United States District Court, M.D. Florida, Fort Myers Division

May 5, 2017

BASHKIM GUDA, Plaintiff,



         This matter comes before the Court on defendant's Amended Motion for Judgment on the Pleadings (Doc. #20) filed on February 24, 2017. Plaintiff filed a Response on March 31, 2017 (Doc. #23); a Reply (Doc. #26) and Sur-Reply (Doc. #29) were also filed. For the reasons set forth below, the motion is denied.


         On November 8, 2016, plaintiff Bashkim Guda (plaintiff or Guda) filed a three-count Complaint (Doc. #1) alleging that defendant McClure and Grigsby, P.A., a debt collection agency, violated the Fair Debt Collection Practices Act (FDCPA), 15 U.S.C. §§ 1692-1692p, by attempting to collect a debt that had been discharged in plaintiff's bankruptcy proceedings. Defendant has filed a motion for judgment on the pleadings, arguing that the Rooker-Feldman doctrine bars federal jurisdiction of plaintiff's claims.

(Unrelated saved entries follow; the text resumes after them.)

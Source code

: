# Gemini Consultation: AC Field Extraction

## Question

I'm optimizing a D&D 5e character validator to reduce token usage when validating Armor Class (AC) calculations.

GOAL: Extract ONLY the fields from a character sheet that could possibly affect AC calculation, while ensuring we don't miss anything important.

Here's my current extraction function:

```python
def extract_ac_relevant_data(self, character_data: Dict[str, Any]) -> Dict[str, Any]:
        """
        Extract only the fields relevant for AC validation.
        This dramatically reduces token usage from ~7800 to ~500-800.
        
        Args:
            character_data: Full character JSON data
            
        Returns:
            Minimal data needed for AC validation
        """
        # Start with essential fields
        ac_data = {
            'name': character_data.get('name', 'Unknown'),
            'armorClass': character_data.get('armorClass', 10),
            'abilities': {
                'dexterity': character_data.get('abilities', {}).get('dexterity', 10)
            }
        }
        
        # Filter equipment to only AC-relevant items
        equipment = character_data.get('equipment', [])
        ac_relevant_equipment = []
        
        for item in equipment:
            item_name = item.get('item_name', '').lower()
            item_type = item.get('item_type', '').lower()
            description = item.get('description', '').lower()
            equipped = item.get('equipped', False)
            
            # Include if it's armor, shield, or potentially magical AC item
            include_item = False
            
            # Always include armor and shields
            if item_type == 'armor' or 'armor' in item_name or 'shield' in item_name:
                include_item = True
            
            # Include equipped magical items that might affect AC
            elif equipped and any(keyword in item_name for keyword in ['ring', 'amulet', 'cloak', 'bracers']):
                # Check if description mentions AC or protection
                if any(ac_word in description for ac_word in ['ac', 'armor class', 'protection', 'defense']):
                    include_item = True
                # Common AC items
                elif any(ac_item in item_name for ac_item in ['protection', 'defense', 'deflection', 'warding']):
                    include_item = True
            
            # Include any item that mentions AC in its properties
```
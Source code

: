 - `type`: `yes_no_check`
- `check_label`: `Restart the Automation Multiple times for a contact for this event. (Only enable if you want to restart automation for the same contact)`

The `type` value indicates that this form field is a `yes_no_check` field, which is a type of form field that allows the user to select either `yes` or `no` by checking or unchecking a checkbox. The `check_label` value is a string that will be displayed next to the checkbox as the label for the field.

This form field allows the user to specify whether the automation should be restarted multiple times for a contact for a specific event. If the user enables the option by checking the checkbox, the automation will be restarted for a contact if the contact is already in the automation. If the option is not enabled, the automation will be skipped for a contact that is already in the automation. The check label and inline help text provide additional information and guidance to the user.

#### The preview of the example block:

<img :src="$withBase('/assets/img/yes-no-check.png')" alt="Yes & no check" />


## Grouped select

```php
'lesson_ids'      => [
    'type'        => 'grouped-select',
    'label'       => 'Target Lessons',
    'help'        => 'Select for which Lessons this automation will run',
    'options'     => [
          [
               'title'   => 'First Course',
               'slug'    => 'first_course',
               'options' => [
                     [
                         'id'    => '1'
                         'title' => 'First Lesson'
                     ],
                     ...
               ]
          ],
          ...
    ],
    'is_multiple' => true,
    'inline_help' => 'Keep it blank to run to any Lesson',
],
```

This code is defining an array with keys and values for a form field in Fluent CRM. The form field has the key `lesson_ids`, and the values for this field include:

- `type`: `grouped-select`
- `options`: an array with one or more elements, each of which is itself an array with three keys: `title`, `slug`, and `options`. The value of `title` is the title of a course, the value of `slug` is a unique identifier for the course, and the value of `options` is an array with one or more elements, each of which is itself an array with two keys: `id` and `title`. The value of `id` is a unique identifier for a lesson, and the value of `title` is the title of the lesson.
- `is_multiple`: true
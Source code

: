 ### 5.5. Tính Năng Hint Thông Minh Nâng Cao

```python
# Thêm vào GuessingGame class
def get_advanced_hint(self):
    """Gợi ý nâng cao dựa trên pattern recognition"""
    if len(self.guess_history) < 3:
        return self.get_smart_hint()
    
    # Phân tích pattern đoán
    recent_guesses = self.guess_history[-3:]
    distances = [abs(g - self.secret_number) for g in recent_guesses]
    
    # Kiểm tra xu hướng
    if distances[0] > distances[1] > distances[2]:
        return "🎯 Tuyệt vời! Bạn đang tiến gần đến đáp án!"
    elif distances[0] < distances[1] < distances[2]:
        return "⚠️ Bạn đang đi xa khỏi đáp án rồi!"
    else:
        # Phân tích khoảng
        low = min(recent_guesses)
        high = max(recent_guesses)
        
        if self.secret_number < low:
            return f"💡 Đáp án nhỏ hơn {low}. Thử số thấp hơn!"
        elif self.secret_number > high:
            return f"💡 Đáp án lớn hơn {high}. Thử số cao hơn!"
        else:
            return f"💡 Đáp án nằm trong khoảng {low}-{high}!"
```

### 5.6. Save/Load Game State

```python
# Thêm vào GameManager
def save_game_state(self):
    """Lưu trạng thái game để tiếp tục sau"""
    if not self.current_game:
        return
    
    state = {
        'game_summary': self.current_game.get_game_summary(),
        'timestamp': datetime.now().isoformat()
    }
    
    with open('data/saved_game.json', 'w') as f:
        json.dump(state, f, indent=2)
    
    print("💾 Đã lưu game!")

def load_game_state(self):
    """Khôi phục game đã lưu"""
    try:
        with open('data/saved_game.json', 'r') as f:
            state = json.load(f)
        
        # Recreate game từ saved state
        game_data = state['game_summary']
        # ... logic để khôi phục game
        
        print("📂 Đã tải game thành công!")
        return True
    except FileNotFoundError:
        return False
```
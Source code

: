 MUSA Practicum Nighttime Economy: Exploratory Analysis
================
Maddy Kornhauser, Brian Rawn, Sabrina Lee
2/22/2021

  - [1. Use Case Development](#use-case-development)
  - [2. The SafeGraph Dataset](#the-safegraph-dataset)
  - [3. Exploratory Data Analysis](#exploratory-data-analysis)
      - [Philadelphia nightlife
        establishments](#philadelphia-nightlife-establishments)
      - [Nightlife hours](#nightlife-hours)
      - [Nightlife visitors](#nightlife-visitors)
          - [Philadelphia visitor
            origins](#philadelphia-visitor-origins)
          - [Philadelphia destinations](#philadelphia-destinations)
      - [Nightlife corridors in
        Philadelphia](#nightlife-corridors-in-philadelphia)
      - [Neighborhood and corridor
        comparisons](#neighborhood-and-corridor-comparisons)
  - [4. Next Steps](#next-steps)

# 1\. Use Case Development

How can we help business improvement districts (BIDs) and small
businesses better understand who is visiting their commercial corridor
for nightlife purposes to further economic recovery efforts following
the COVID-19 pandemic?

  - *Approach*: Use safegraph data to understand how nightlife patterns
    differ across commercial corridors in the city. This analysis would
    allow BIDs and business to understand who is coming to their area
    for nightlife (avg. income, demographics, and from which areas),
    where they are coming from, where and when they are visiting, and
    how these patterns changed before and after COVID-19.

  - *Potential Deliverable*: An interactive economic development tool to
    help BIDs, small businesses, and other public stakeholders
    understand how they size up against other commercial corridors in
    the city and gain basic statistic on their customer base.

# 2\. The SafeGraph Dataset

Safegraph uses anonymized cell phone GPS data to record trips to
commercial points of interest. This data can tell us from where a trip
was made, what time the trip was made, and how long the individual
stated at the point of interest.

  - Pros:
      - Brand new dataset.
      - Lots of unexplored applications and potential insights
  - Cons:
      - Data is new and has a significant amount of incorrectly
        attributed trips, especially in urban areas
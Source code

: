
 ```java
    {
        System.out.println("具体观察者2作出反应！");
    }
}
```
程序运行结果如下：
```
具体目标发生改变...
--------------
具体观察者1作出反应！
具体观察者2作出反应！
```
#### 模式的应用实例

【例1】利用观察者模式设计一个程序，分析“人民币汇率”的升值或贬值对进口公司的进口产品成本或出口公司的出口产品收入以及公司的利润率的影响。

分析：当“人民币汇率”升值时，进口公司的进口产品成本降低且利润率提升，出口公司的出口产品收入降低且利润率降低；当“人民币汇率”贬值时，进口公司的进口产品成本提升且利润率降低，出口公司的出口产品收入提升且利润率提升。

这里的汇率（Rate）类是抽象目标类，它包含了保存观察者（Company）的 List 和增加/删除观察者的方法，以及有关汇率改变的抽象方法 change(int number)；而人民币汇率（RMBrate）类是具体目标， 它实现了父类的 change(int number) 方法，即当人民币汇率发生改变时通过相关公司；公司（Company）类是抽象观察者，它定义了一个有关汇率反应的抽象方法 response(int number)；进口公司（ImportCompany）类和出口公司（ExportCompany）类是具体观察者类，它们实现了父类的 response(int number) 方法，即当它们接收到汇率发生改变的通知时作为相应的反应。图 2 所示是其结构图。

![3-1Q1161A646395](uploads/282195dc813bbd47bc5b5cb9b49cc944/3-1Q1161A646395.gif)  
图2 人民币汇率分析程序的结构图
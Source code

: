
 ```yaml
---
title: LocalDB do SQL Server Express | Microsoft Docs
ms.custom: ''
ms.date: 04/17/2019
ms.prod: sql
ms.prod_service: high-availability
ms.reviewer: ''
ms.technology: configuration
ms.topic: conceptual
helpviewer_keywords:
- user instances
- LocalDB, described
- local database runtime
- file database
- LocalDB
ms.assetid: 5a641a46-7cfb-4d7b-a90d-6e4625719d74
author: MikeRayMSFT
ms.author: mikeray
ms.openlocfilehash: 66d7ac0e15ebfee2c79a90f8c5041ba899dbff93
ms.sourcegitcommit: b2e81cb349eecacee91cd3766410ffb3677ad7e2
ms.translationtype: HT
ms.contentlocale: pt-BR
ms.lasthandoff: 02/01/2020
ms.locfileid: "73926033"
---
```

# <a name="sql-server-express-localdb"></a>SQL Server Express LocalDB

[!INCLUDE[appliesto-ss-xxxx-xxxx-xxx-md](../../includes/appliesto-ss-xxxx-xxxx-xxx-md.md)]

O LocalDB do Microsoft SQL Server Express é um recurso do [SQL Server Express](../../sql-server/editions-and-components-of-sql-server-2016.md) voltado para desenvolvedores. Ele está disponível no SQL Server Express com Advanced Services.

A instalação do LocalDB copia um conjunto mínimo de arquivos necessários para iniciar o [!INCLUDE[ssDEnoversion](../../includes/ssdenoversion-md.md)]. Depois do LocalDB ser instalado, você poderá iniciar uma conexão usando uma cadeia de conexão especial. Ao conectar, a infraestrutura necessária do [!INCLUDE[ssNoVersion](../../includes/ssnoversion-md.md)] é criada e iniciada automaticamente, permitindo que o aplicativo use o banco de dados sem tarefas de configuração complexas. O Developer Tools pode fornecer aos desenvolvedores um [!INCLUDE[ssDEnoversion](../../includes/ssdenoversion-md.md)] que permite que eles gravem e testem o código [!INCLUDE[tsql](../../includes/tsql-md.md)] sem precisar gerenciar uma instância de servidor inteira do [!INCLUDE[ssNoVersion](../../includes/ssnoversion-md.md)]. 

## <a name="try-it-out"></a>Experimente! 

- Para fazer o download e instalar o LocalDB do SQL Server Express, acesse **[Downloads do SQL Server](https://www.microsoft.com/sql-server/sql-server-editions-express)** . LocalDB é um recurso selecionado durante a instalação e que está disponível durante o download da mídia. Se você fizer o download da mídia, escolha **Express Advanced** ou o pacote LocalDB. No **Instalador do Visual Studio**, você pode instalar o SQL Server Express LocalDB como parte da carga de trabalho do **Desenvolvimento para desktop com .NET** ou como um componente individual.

         The underlying material facts, as set forth in plaintiff's Complaint and attachments, are as follows:

         A. Bankruptcy Proceedings

         In October 2009, plaintiff and his wife filed a joint Chapter 13 bankruptcy petition. (Doc. #1, ¶ 6; Doc. #1-1.) In the bankruptcy schedules (Doc. #1-2) plaintiff listed a debt to “The Greens " Fountain Lakes” (The Greens) for $6, 086.44 in unpaid condominium association assessments in connection with property located at 3140 Season Way, #503, Estero, FL 33928 (the Property). (Id., ¶ 7.) Plaintiff also listed The Greens in the Creditor Matrix filed with the bankruptcy petition. (Doc. #1-3.) The Complaint states that plaintiff indicated that he would surrender the Property in his bankruptcy in full satisfaction of the debt. (Doc. #1, ¶ 7.) The Chapter 13 Plan, attached as Exhibit E to the Complaint and dated October 9, 2009, provides that plaintiff “will surrender the following collateral in full satisfaction of the secured portion of the claim, and the creditor is specifically allowed to amend its claim to include an unsecured portion. Upon Plan confirmation, the automatic stay will be deemed lifted for the collateral identified below for surrender and the creditor need not file a Motion to Lift the Stay in order to repossess, foreclose upon or sell the collateral.” (Doc. #1-5, p. 3.) The Greens " Fountain Lakes is included in the list of creditors, and 3140 Seasons Way #513 is included as collateral to be surrendered. Id.)

         The Bankruptcy Court mailed the Notice of Chapter 13 Bankruptcy Case, Meeting of Creditors & Deadlines notice, as well as plaintiff's Chapter 13 Plan, to all creditors listed on the Creditor Matrix, including The Greens. (Doc. #1-4.) On December 7, 2009, the meeting of creditors was held; neither the Greens nor defendant attended the meeting. (Doc. #1, ¶ 12.) On June 24, 2010, the Bankruptcy Court entered an Order Confirming [Chapter 13] Plan. (Doc. #1-6.) On February 2, 2015, the Bankruptcy Court entered an order of discharge, which was mailed to all creditors, including The Greens. (Doc. #1-7.) Neither The Greens nor defendant objected to the order of discharge.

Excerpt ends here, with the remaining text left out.